**About this exercise**
Search the data for the string "state" and extract every line where it appears.

**Records shown**
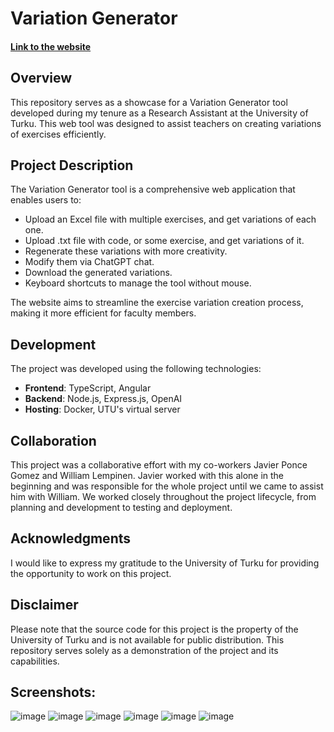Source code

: # Variation Generator

#### [Link to the website](https://variationtool.utu.fi)

## Overview

This repository serves as a showcase for a Variation Generator tool developed during my tenure as a Research Assistant at the University of Turku. This web tool was designed to assist teachers on creating variations of exercises efficiently.

## Project Description

The Variation Generator tool is a comprehensive web application that enables users to:

- Upload an Excel file with multiple exercises, and get variations of each one.
- Upload .txt file with code, or some exercise, and get variations of it.
- Regenerate these variations with more creativity.
- Modify them via ChatGPT chat.
- Download the generated variations.
- Keyboard shortcuts to manage the tool without mouse.

The website aims to streamline the exercise variation creation process, making it more efficient for faculty members.

## Development

The project was developed using the following technologies:

- **Frontend**: TypeScript, Angular
- **Backend**: Node.js, Express.js, OpenAI
- **Hosting**: Docker, UTU's virtual server

## Collaboration

This project was a collaborative effort with my co-workers Javier Ponce Gomez and William Lempinen. Javier worked with this alone in the beginning and was responsible for the whole project until we came to assist him with William. We worked closely throughout the project lifecycle, from planning and development to testing and deployment.

## Acknowledgments

I would like to express my gratitude to the University of Turku for providing the opportunity to work on this project.

## Disclaimer

Please note that the source code for this project is the property of the University of Turku and is not available for public distribution. This repository serves solely as a demonstration of the project and its capabilities.

## Screenshots:

![image](https://github.com/user-attachments/assets/f8014a6d-14b9-4131-9abd-a76fa0eab488)
![image](https://github.com/user-attachments/assets/65da83c2-6436-49de-96ab-62245b97e754)
![image](https://github.com/user-attachments/assets/8e2e16d8-52d6-4905-af16-742007718bdc)
![image](https://github.com/user-attachments/assets/e4b0f014-0923-482c-b97b-48c019a21db9)
![image](https://github.com/user-attachments/assets/2cc16f30-7194-4a29-9b26-38e5161357c3)
![image](https://github.com/user-attachments/assets/69a12bb2-47ee-486f-bf37-fa1e591cb53a)
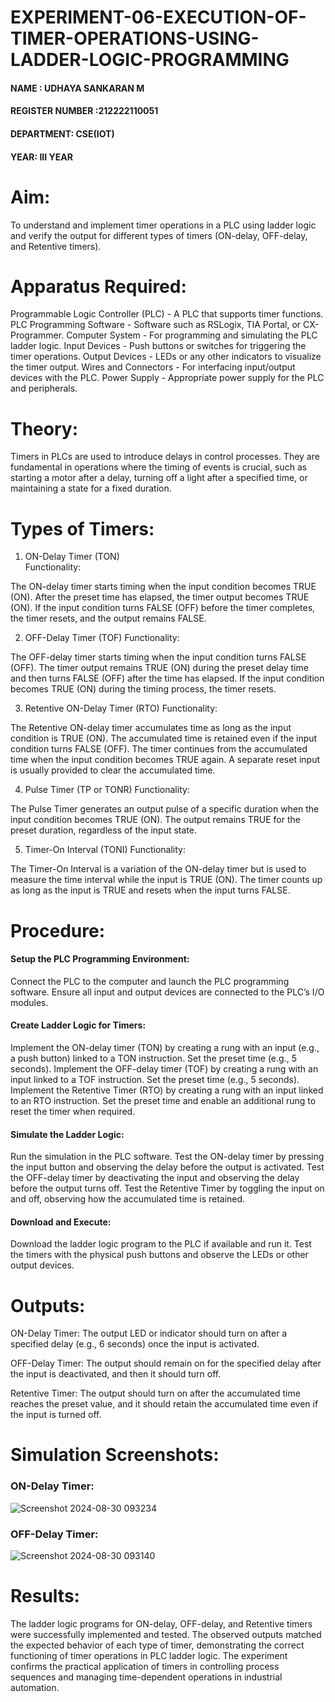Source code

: # EXPERIMENT-06-EXECUTION-OF-TIMER-OPERATIONS-USING-LADDER-LOGIC-PROGRAMMING


 #### NAME : UDHAYA SANKARAN M
 #### REGISTER NUMBER :212222110051
 #### DEPARTMENT: CSE(IOT)
 #### YEAR: III YEAR

 
# Aim:
To understand and implement timer operations in a PLC using ladder logic and verify the output for different types of timers (ON-delay, OFF-delay, and Retentive timers).

# Apparatus Required:
Programmable Logic Controller (PLC) - A PLC that supports timer functions.
PLC Programming Software - Software such as RSLogix, TIA Portal, or CX-Programmer.
Computer System - For programming and simulating the PLC ladder logic.
Input Devices - Push buttons or switches for triggering the timer operations.
Output Devices - LEDs or any other indicators to visualize the timer output.
Wires and Connectors - For interfacing input/output devices with the PLC.
Power Supply - Appropriate power supply for the PLC and peripherals.
# Theory:
Timers in PLCs are used to introduce delays in control processes. They are fundamental in operations where the timing of events is crucial, 
such as starting a motor after a delay, turning off a light after a specified time, or maintaining a state for a fixed duration.

# Types of Timers:
 1. ON-Delay Timer (TON)   
Functionality:

The ON-delay timer starts timing when the input condition becomes TRUE (ON).
After the preset time has elapsed, the timer output becomes TRUE (ON).
If the input condition turns FALSE (OFF) before the timer completes, the timer resets, and the output remains FALSE.

2. OFF-Delay Timer (TOF)
Functionality:

The OFF-delay timer starts timing when the input condition turns FALSE (OFF).
The timer output remains TRUE (ON) during the preset delay time and then turns FALSE (OFF) after the time has elapsed.
If the input condition becomes TRUE (ON) during the timing process, the timer resets.

3. Retentive ON-Delay Timer (RTO)
Functionality:

The Retentive ON-delay timer accumulates time as long as the input condition is TRUE (ON).
The accumulated time is retained even if the input condition turns FALSE (OFF).
The timer continues from the accumulated time when the input condition becomes TRUE again.
A separate reset input is usually provided to clear the accumulated time.

4. Pulse Timer (TP or TONR)
Functionality:

The Pulse Timer generates an output pulse of a specific duration when the input condition becomes TRUE (ON).
The output remains TRUE for the preset duration, regardless of the input state.

5. Timer-On Interval (TONI)
Functionality:

The Timer-On Interval is a variation of the ON-delay timer but is used to measure the time interval while the input is TRUE (ON).
The timer counts up as long as the input is TRUE and resets when the input turns FALSE.

 
# Procedure:
#### Setup the PLC Programming Environment:

Connect the PLC to the computer and launch the PLC programming software.
Ensure all input and output devices are connected to the PLC’s I/O modules.

#### Create Ladder Logic for Timers:

Implement the ON-delay timer (TON) by creating a rung with an input (e.g., a push button) linked to a TON instruction. Set the preset time (e.g., 5 seconds).
Implement the OFF-delay timer (TOF) by creating a rung with an input linked to a TOF instruction. Set the preset time (e.g., 5 seconds).
Implement the Retentive Timer (RTO) by creating a rung with an input linked to an RTO instruction. Set the preset time and enable an additional rung to reset the timer when required.
#### Simulate the Ladder Logic:

Run the simulation in the PLC software.
Test the ON-delay timer by pressing the input button and observing the delay before the output is activated.
Test the OFF-delay timer by deactivating the input and observing the delay before the output turns off.
Test the Retentive Timer by toggling the input on and off, observing how the accumulated time is retained.
#### Download and Execute:

Download the ladder logic program to the PLC if available and run it.
Test the timers with the physical push buttons and observe the LEDs or other output devices.
#   Outputs:
ON-Delay Timer: The output LED or indicator should turn on after a specified delay (e.g., 6 seconds) once the input is activated.

OFF-Delay Timer: The output should remain on for the specified delay after the input is deactivated, and then it should turn off.

Retentive Timer: The output should turn on after the accumulated time reaches the preset value, and it should retain the accumulated time even if the input is turned off.


# Simulation Screenshots:
### ON-Delay Timer:
![Screenshot 2024-08-30 093234](https://github.com/user-attachments/assets/8e66eaee-2370-4d86-868f-bd745ba68c70)
### OFF-Delay Timer:
![Screenshot 2024-08-30 093140](https://github.com/user-attachments/assets/cf1915b3-4a77-4330-90d8-4a7f763fc75c)


# Results:
The ladder logic programs for ON-delay, OFF-delay, and Retentive timers were successfully implemented and tested.
The observed outputs matched the expected behavior of each type of timer, demonstrating the correct functioning of timer operations in PLC ladder logic.
The experiment confirms the practical application of timers in controlling process sequences and managing time-dependent operations in industrial automation.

**Task output**
such as starting a motor after a delay, turning off a light after a specified time, or maintaining a state for a fixed duration.
The output remains TRUE for the preset duration, regardless of the input state.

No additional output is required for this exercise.